The human thermal environment in an apartment complex located in Seoul was quantitatively analyzed to devise methods to modify human heat-related stresses in landscape and urban planning. Microclimatic data (air temperature, relative humidity, wind speed, and short- and long-wave radiation) were collected at 6 locations [Apt-center, roof (cement), roof (grass), ground, playground, and a tree-lined road] in the late spring and summer, and the data were used to estimate the human thermal sensation, physiological equivalent temperature (PET) and universal thermal climate index (UTCI). As a result, the playground location had the highest thermal environment, and the roof (grass) location had the lowest. The mean difference between the two locations was 0.8-1.1℃ in air temperature, 1.8-4.0% in relative humidity, and 7.5-8.0℃ in mean radiant temperature. In open space locations, the wind speed was 0.4-0.5 ms-1 higher than others. Also, a wind tunnel effect happened at the Apt-center location during the afternoon.
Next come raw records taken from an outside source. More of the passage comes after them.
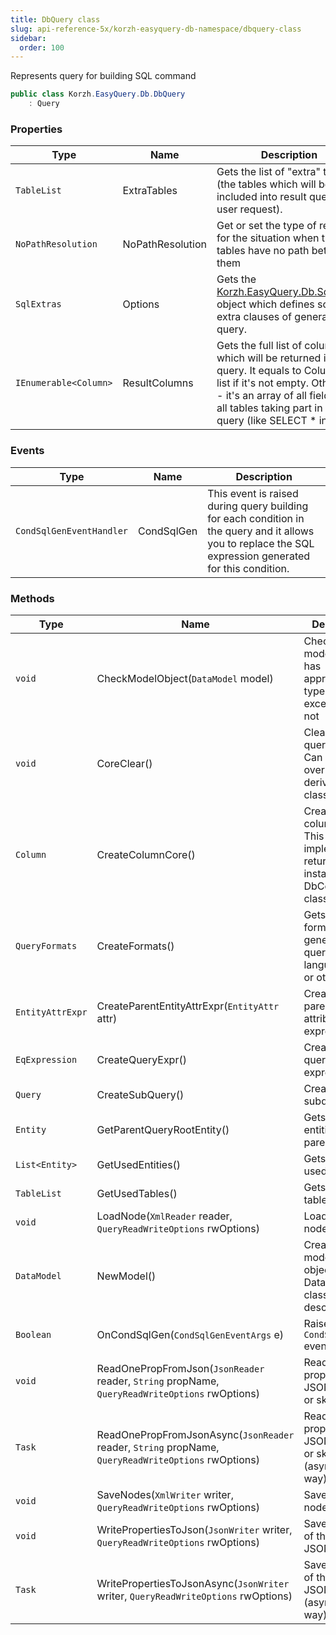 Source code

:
 ```yaml
---
title: DbQuery class
slug: api-reference-5x/korzh-easyquery-db-namespace/dbquery-class
sidebar:
  order: 100
---
```


Represents query for building SQL command
```csharp
public class Korzh.EasyQuery.Db.DbQuery
    : Query

```

### Properties

| Type | Name | Description | 
| --- | --- | --- | 
| `TableList` | ExtraTables | Gets the list of "extra" tables (the tables which will be included into result query by user request). | 
| `NoPathResolution` | NoPathResolution | Get or set the type of reaction for the situation when two tables have no path between them | 
| `SqlExtras` | Options | Gets the [Korzh.EasyQuery.Db.SqlExtras](/easyquery/docs/api-reference-5x/korzh-easyquery-db-namespace/sqlextras-class) object which defines some extra clauses of generated query. | 
| `IEnumerable<Column>` | ResultColumns | Gets the full list of columns which will be returned in result query.  It equals to Columns list if it's not empty. Otherwise - it's an array of all fields from all tables taking part in this query (like SELECT * in SQL). | 


### Events

| Type | Name | Description | 
| --- | --- | --- | 
| `CondSqlGenEventHandler` | CondSqlGen | This event is raised during query building for each condition in the query and it  allows you to replace the SQL expression generated for this condition. | 


### Methods

| Type | Name | Description | 
| --- | --- | --- | 
| `void` | CheckModelObject(`DataModel` model) | Checks if model object has appropriate type and raise exception if not | 
| `void` | CoreClear() | Clears all query content. Can be overriden in derived classes. | 
| `Column` | CreateColumnCore() | Creates the column object. This particular implementation returns and instance of DbColumn class | 
| `QueryFormats` | CreateFormats() | Gets the formats of generated query language (SQL or other). | 
| `EntityAttrExpr` | CreateParentEntityAttrExpr(`EntityAttr` attr) | Creates the parent entity attribute expression. | 
| `EqExpression` | CreateQueryExpr() | Creates a sub-query expression. | 
| `Query` | CreateSubQuery() | Creates the subquery. | 
| `Entity` | GetParentQueryRootEntity() | Gets the entities from parent query. | 
| `List<Entity>` | GetUsedEntities() | Gets the list of used entities. | 
| `TableList` | GetUsedTables() | Gets the used tables. | 
| `void` | LoadNode(`XmlReader` reader, `QueryReadWriteOptions` rwOptions) | Loads the root node. | 
| `DataModel` | NewModel() | Creates a new model (an object of DataModel class or its descendant). | 
| `Boolean` | OnCondSqlGen(`CondSqlGenEventArgs` e) | Raises the `CondSqlGen` event. | 
| `void` | ReadOnePropFromJson(`JsonReader` reader, `String` propName, `QueryReadWriteOptions` rwOptions) | Reads the property from JSON reader or skip unused. | 
| `Task` | ReadOnePropFromJsonAsync(`JsonReader` reader, `String` propName, `QueryReadWriteOptions` rwOptions) | Reads the property from JSON reader or skip unused (asynchronous way). | 
| `void` | SaveNodes(`XmlWriter` writer, `QueryReadWriteOptions` rwOptions) | Saves the root nodes. | 
| `void` | WritePropertiesToJson(`JsonWriter` writer, `QueryReadWriteOptions` rwOptions) | Saves content of the query to JSON. | 
| `Task` | WritePropertiesToJsonAsync(`JsonWriter` writer, `QueryReadWriteOptions` rwOptions) | Saves content of the query to JSON (asynchronous way). |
For the human thermal sensation, PET and UTCI, the mean differences between the playground and roof (grass) locations were: 5.2℃ (Max. 11.7℃) in late spring and 5.4℃ (Max. 18.1℃) in summer in PET; and 3.0℃ (Max. 6.1℃) in late spring and 2.6℃ (Max. 9.8℃) in summer in UTCI. The mean differences indicated a level change in PET and 1/2 level in UTCI, and the maximum differences showed greater changes, 2-3 levels in PET, and 1-1.5 levels in UTCI. Moreover, the roof (grass) location gave 4.6℃ PET reduction and a 2.5℃ UTCI reduction in late spring, and a 4.4℃ PET reduction and a 2.0℃ UTCI reduction in the summer when compared with the roof (cement) location, which results in a 2/3 level change in PET and a 1/3 level in UTCI. Green infrastructure locations [roof (grass), ground, and a tree-lined road] were not statistically significant in the reduction of PET and UTCI in thermal environment modifying effects. The implementation of green infrastructure, such as rooftop gardens, grass pavement, and street tree planting, should be adopted in landscape planning and be employed for human thermal environment modification.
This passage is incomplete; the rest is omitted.